-- The data follows --

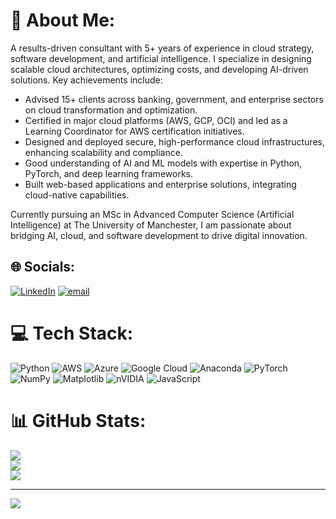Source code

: # 💫 About Me:
A results-driven consultant with 5+ years of experience in cloud strategy, software development, and artificial intelligence. I specialize in designing scalable cloud architectures, optimizing costs, and developing AI-driven solutions. Key achievements include:

- Advised 15+ clients across banking, government, and enterprise sectors on cloud transformation and optimization.
- Certified in major cloud platforms (AWS, GCP, OCI) and led as a Learning Coordinator for AWS certification initiatives.
- Designed and deployed secure, high-performance cloud infrastructures, enhancing scalability and compliance.
- Good understanding of AI and ML models with expertise in Python, PyTorch, and deep learning frameworks.
- Built web-based applications and enterprise solutions, integrating cloud-native capabilities.

Currently pursuing an MSc in Advanced Computer Science (Artificial Intelligence) at The University of Manchester, I am passionate about bridging AI, cloud, and software development to drive digital innovation.

## 🌐 Socials:
[![LinkedIn](https://img.shields.io/badge/LinkedIn-%230077B5.svg?logo=linkedin&logoColor=white)](https://linkedin.com/in/https://www.linkedin.com/in/chiragtolani97) [![email](https://img.shields.io/badge/Email-D14836?logo=gmail&logoColor=white)](mailto:chirag.tolani54@gmail.com) 

# 💻 Tech Stack:
![Python](https://img.shields.io/badge/python-3670A0?style=flat-square&logo=python&logoColor=ffdd54) ![AWS](https://img.shields.io/badge/AWS-%23FF9900.svg?style=flat-square&logo=amazon-aws&logoColor=white) ![Azure](https://img.shields.io/badge/azure-%230072C6.svg?style=flat-square&logo=microsoftazure&logoColor=white) ![Google Cloud](https://img.shields.io/badge/GoogleCloud-%234285F4.svg?style=flat-square&logo=google-cloud&logoColor=white) ![Anaconda](https://img.shields.io/badge/Anaconda-%2344A833.svg?style=flat-square&logo=anaconda&logoColor=white) ![PyTorch](https://img.shields.io/badge/PyTorch-%23EE4C2C.svg?style=flat-square&logo=PyTorch&logoColor=white) ![NumPy](https://img.shields.io/badge/numpy-%23013243.svg?style=flat-square&logo=numpy&logoColor=white) ![Matplotlib](https://img.shields.io/badge/Matplotlib-%23ffffff.svg?style=flat-square&logo=Matplotlib&logoColor=black) ![nVIDIA](https://img.shields.io/badge/cuda-000000.svg?style=flat-square&logo=nVIDIA&logoColor=green) ![JavaScript](https://img.shields.io/badge/javascript-%23323330.svg?style=flat-square&logo=javascript&logoColor=%23F7DF1E)
# 📊 GitHub Stats:
![](https://github-readme-stats.vercel.app/api?username=chiragtolani&theme=gotham&hide_border=false&include_all_commits=true&count_private=true)<br/>
![](https://nirzak-streak-stats.vercel.app/?user=chiragtolani&theme=gotham&hide_border=false)<br/>
![](https://github-readme-stats.vercel.app/api/top-langs/?username=chiragtolani&theme=gotham&hide_border=false&include_all_commits=true&count_private=true&layout=compact)

---
[![](https://visitcount.itsvg.in/api?id=chiragtolani&icon=2&color=0)](https://visitcount.itsvg.in)

<!-- Proudly created with GPRM ( https://gprm.itsvg.in ) -->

-- The data concluded --

» Aim of the task: Would you retype the lines above from the one with "- Advised 15+" down to the one with "- Designed and", word for word, both ends included and no other lines?

» Written response:
- Advised 15+ clients across banking, government, and enterprise sectors on cloud transformation and optimization.
- Certified in major cloud platforms (AWS, GCP, OCI) and led as a Learning Coordinator for AWS certification initiatives.
- Designed and deployed secure, high-performance cloud infrastructures, enhancing scalability and compliance.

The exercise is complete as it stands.